В Заключении от 18 сентября 2018 г. № 26742-СШ/Д26и Минэкономразвития России, подготовленном в соответствии с разделом IV Правил проведения федеральными органами исполнительной власти оценки регулирующего воздействия проектов нормативных правовых актов и проектов решений Евразийской экономической комиссии, утвержденных постановлением Правительства Российской Федерации ‎от 17 декабря 2012 г. № 1318 (cм. по адресу https://regulation.gov.ru/projects#npa=79428 (дата обращения: 15.05.2021)) отмечается, что в Проекте закона «Устанавливаются условия оценки доминирующего положения сетевых платформ, в том числе на основании «сетевого эффекта» («зависимость потребительской ценности товара от количества потребителей одной и той же группы (прямой сетевой эффект) либо изменение ценности товара для одной группы потребителей при уменьшении или увеличении количества потребителей в другой группе (косвенный сетевой эффект)»): если «цифровая платформа занимает долю более чем 35% на рынке взаимозаменяемых услуг, оказываемых с использованием цифровых платформ, связанных с обеспечением взаимодействия хозяйствующих субъектов-продавцов и покупателей, и сетевые эффекты, основанные на количестве пользователей цифровой платформой, дают такому хозяйствующему субъекту возможность оказывать решающее влияние на общие условия обращения товара на соответствующем товарном рынке и (или) устранять с этого товарного рынка других хозяйствующих субъектов, и (или) затруднять доступ на этот товарный рынок другим хозяйствующим субъектам».», указываются риски правоприменения положений проекта акта в представленной редакции, в числе которых основной связывается с неопределенностью понятий, связанных с новеллами в части определения «цифровой платформы» и «сетевого эффекта».
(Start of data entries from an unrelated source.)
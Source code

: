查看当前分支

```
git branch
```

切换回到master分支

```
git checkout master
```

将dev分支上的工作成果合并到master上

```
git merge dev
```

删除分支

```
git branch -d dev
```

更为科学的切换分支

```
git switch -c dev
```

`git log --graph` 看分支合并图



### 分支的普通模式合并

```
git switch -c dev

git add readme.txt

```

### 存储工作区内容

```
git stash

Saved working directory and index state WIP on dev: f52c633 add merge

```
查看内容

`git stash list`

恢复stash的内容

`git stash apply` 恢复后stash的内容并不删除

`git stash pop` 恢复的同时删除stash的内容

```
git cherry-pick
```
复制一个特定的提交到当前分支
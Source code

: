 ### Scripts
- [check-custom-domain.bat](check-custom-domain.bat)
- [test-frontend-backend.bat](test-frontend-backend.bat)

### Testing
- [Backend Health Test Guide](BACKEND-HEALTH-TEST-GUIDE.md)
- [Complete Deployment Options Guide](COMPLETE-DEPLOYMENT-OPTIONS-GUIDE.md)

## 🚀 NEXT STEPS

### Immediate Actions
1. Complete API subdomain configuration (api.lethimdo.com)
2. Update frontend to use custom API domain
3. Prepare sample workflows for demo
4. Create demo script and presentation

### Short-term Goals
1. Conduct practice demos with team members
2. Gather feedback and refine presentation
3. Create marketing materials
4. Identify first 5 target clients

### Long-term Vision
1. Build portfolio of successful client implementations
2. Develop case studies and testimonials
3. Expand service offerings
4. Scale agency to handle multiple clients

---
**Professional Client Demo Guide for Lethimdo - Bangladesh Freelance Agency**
С тем, что понятие проектируемого пункта 41 статьи 4 Закона № 135-ФЗ «цифровая платформа - размещенная в информационно-коммуникационной сети «Интернет» инфраструктура, которая используется для организации и обеспечения взаимодействия продавцов и покупателей» расширительное и позволяет включать в него любую электронную площадку: электронную биржу, сайт компании-агрегатора, сайт интернет-магазина, сайт туристических, страховых компаний, банков, где организовано взаимодействие продавцов и покупателей и другие, следует согласиться. С этой точки зрения перечисление, даваемое в ст. 11 Регламента № 2019/115 и приведенное нами выше, конечно, дает правовую определенность и понимание, чего и следует добиваться в проектируемом Законе. Следствием данной неясности являются и другие, отмеченные в Заключении Минэкономразвития, например, неясность понятия «взаимозаменяемые услуги» и пр.

Такими же недостатками страдают понятия, связанные с понятием «сетевой эффект», определяемый как «зависимость потребительской ценности товара от количества потребителей одной и той же группы (прямой сетевой эффект) либо изменение ценности товара для одной группы потребителей при уменьшении или увеличении количества потребителей в другой группе (косвенный сетевой эффект)» - не определенны понятия «группа потребителей», «отнесение потребителей к разным группам», «потребительская ценность товара», которые, исходя из также приведенного нами выше определения сетевого эффекта являются определяющими для понимания и оценки сути такого эффекта.

Конечно, сейчас уже трудно спорить с тем, что цифровые платформы, в том числе используемые маркетплейсами, бывает действительно злоупотребляют имеющимися у них возможностями, в этой связи работа над проектом поправок в рассматриваемый закон, безусловно, необходимая и своевременная, лучше, чем ее отсутствие, а результат работы даже и учитывающего все замечания проекта, который станет законом, во многом зависит, как и всегда, от правоприменения.

Оценки со стороны представителей частного сектора [27] в целом также подвергают критике приведенные позиции. В частности, отмечается, что ограничение «сетевых эффектов» и снижение минимального порога в 35% рыночной доли при определении доминирующего положения, которые сделают развитие бизнеса ведущих интернет-компаний затруднительным по аналогии с опытом ЕС, в результате которого там до сир пор отсутствуют национальные цифровые платформы (интернет-коммуникации, социальные сети, поисковые технологии), создающие инновационные технологии и привлекающие значительный объем потребителей [27].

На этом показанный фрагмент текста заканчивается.